Holographic Thermodynamics and Transport of Flavor Fields

TL;DR

This paper employs gauge-gravity duality to analyze the thermodynamics and transport phenomena of flavor fields in a strongly-coupled non-Abelian gauge theory, revealing phase transitions and calculating conductivities and drag forces.

Contribution

It introduces a holographic framework to study flavor field thermodynamics and transport, including phase transitions and responses to external fields, in a strongly-coupled gauge theory.

Findings

Identified a second-order phase transition at zero temperature when flavor mass equals chemical potential.

Computed flavor charge conductivity under external electric and magnetic fields.

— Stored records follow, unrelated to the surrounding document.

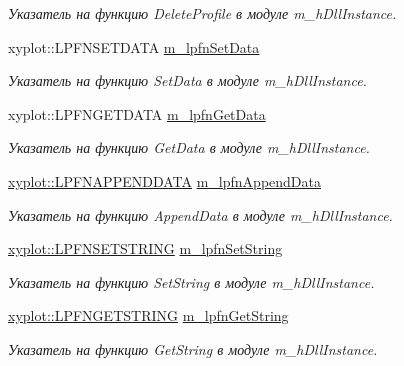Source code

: \begin{DoxyCompactItemize}
\begin{DoxyCompactList}\small\item\em Указатель на функцию Delete\-Profile в модуле m\-\_\-h\-Dll\-Instance. \end{DoxyCompactList}\item 
xyplot\-::\-L\-P\-F\-N\-S\-E\-T\-D\-A\-T\-A \hyperlink{group__gr_func_pointers_ga12cbf5f4c39f57265eb98fa148e9150a}{m\-\_\-lpfn\-Set\-Data}
\begin{DoxyCompactList}\small\item\em Указатель на функцию Set\-Data в модуле m\-\_\-h\-Dll\-Instance. \end{DoxyCompactList}\item 
xyplot\-::\-L\-P\-F\-N\-G\-E\-T\-D\-A\-T\-A \hyperlink{group__gr_func_pointers_gaf08ccb9c45b77898ac5a5c024b7b6268}{m\-\_\-lpfn\-Get\-Data}
\begin{DoxyCompactList}\small\item\em Указатель на функцию Get\-Data в модуле m\-\_\-h\-Dll\-Instance. \end{DoxyCompactList}\item 
\hyperlink{namespacexyplot_a159121ca25d59ecb75770f0fbeea2515}{xyplot\-::\-L\-P\-F\-N\-A\-P\-P\-E\-N\-D\-D\-A\-T\-A} \hyperlink{group__gr_func_pointers_gab3dfb9dbb2d423d2e6b64fe0d0fcbb8e}{m\-\_\-lpfn\-Append\-Data}
\begin{DoxyCompactList}\small\item\em Указатель на функцию Append\-Data в модуле m\-\_\-h\-Dll\-Instance. \end{DoxyCompactList}\item 
\hyperlink{namespacexyplot_a9bb3deed6ff9723181f09eb590fdf7dd}{xyplot\-::\-L\-P\-F\-N\-S\-E\-T\-S\-T\-R\-I\-N\-G} \hyperlink{group__gr_func_pointers_ga94e766d64a4b9d8d435702a2244540b6}{m\-\_\-lpfn\-Set\-String}
\begin{DoxyCompactList}\small\item\em Указатель на функцию Set\-String в модуле m\-\_\-h\-Dll\-Instance. \end{DoxyCompactList}\item 
\hyperlink{namespacexyplot_ae11ea8cd7e895887b754555f31b0adf3}{xyplot\-::\-L\-P\-F\-N\-G\-E\-T\-S\-T\-R\-I\-N\-G} \hyperlink{group__gr_func_pointers_ga8fdef4b5c9b15682453368367ebb808a}{m\-\_\-lpfn\-Get\-String}
\begin{DoxyCompactList}\small\item\em Указатель на функцию Get\-String в модуле m\-\_\-h\-Dll\-Instance. \end{DoxyCompactList}\item 

\end{DoxyCompactItemize}
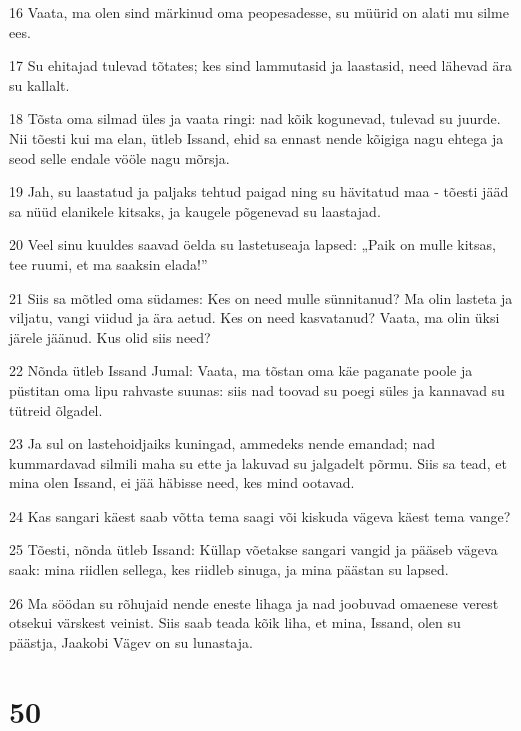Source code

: \par 16 Vaata, ma olen sind märkinud oma peopesadesse, su müürid on alati mu silme ees.
\par 17 Su ehitajad tulevad tõtates; kes sind lammutasid ja laastasid, need lähevad ära su kallalt.
\par 18 Tõsta oma silmad üles ja vaata ringi: nad kõik kogunevad, tulevad su juurde. Nii tõesti kui ma elan, ütleb Issand, ehid sa ennast nende kõigiga nagu ehtega ja seod selle endale vööle nagu mõrsja.
\par 19 Jah, su laastatud ja paljaks tehtud paigad ning su hävitatud maa - tõesti jääd sa nüüd elanikele kitsaks, ja kaugele põgenevad su laastajad.
\par 20 Veel sinu kuuldes saavad öelda su lastetuseaja lapsed: „Paik on mulle kitsas, tee ruumi, et ma saaksin elada!”
\par 21 Siis sa mõtled oma südames: Kes on need mulle sünnitanud? Ma olin lasteta ja viljatu, vangi viidud ja ära aetud. Kes on need kasvatanud? Vaata, ma olin üksi järele jäänud. Kus olid siis need?
\par 22 Nõnda ütleb Issand Jumal: Vaata, ma tõstan oma käe paganate poole ja püstitan oma lipu rahvaste suunas: siis nad toovad su poegi süles ja kannavad su tütreid õlgadel.
\par 23 Ja sul on lastehoidjaiks kuningad, ammedeks nende emandad; nad kummardavad silmili maha su ette ja lakuvad su jalgadelt põrmu. Siis sa tead, et mina olen Issand, ei jää häbisse need, kes mind ootavad.
\par 24 Kas sangari käest saab võtta tema saagi või kiskuda vägeva käest tema vange?
\par 25 Tõesti, nõnda ütleb Issand: Küllap võetakse sangari vangid ja pääseb vägeva saak: mina riidlen sellega, kes riidleb sinuga, ja mina päästan su lapsed.
\par 26 Ma söödan su rõhujaid nende eneste lihaga ja nad joobuvad omaenese verest otsekui värskest veinist. Siis saab teada kõik liha, et mina, Issand, olen su päästja, Jaakobi Vägev on su lunastaja.

\chapter{50}


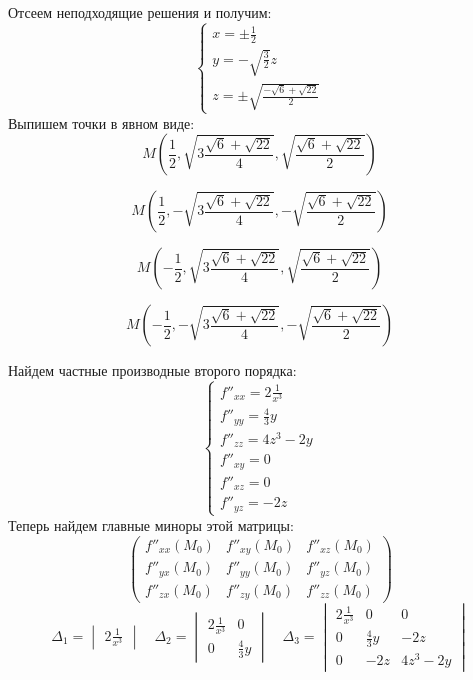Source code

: \documentclass{article}
\begin{document}
Отсеем неподходящие решения и получим:
\begin{equation*}
    \begin{cases}
    x = \pm \frac{1}{2} \\
    y = - \sqrt{\frac{3}{2}} z \\
    z = \pm \sqrt{\frac{-\sqrt{6} + \sqrt{22}}{2}}
    \end{cases}
\end{equation*}
Выпишем точки в явном виде:
\[ M\left( \frac{1}{2}, \sqrt{3\frac{\sqrt{6} + \sqrt{22}}{4}}, 
\sqrt{\frac{\sqrt{6} + \sqrt{22}}{2}}\right) \]

\[ M\left( \frac{1}{2}, -\sqrt{3\frac{\sqrt{6} + \sqrt{22}}{4}}, 
-\sqrt{\frac{\sqrt{6} + \sqrt{22}}{2}}\right) \]

\[ M\left( -\frac{1}{2}, \sqrt{3\frac{\sqrt{6} + \sqrt{22}}{4}}, 
\sqrt{\frac{\sqrt{6} + \sqrt{22}}{2}}\right) \]

\[ M\left( -\frac{1}{2}, -\sqrt{3\frac{\sqrt{6} + \sqrt{22}}{4}}, 
-\sqrt{\frac{\sqrt{6} + \sqrt{22}}{2}}\right) \]

Найдем частные производные второго порядка:
\begin{equation*}
    \begin{cases}
    f''_{xx} = 2\frac{1}{x^{3}} \\
    f''_{yy} = \frac{4}{3} y \\
    f''_{zz} = 4z^3 - 2y \\
    f''_{xy} = 0 \\
    f''_{xz} = 0 \\
    f''_{yz} = -2 z
    \end{cases}
\end{equation*}
Теперь найдем главные миноры этой матрицы:
\[
\left(
\begin{array}{ccc}
    f''_{xx}(M_0) & f''_{xy}(M_0) & f''_{xz}(M_0) \\
    f''_{yx}(M_0) & f''_{yy}(M_0) & f''_{yz}(M_0) \\
    f''_{zx}(M_0) & f''_{zy}(M_0) & f''_{zz}(M_0)
\end{array}
\right)
\]
\[
\Delta_1 = 
\begin{vmatrix}
2\frac{1}{x^3}
\end{vmatrix}  
\quad \Delta_2 = 
\begin{vmatrix}
     2\frac{1}{x^{3}} & 0  \\
     0 & \frac{4}{3} y 
\end{vmatrix}
\quad \Delta_3 = 
\begin{vmatrix}
    2\frac{1}{x^{3}} & 0 & 0 \\
    0 & \frac{4}{3} y & -2z \\
    0 & -2z & 4z^3 - 2y
\end{vmatrix}
\]
\end{document}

Calculated the drag force on flavor fields at large mass with finite baryon density.

Abstract

We use gauge-gravity duality to study a strongly-coupled non-Abelian gauge theory with flavor fields, i.e. fields transforming in the fundamental representation of the gauge group. We first study the thermodynamics of the flavor fields. In the grand canonical ensemble at zero temperature, we find a second-order transition when the mass of the flavor fields equals the chemical potential. We then study the transport properties of the flavor fields at finite temperature and density. We introduce external electric and magnetic fields and compute the resulting current of flavor charge. From this current we extract the conductivity, using Ohm's law. In addition, we compute the drag force on the flavor fields at large mass, in the presence of a finite baryon density and external electric and magnetic fields.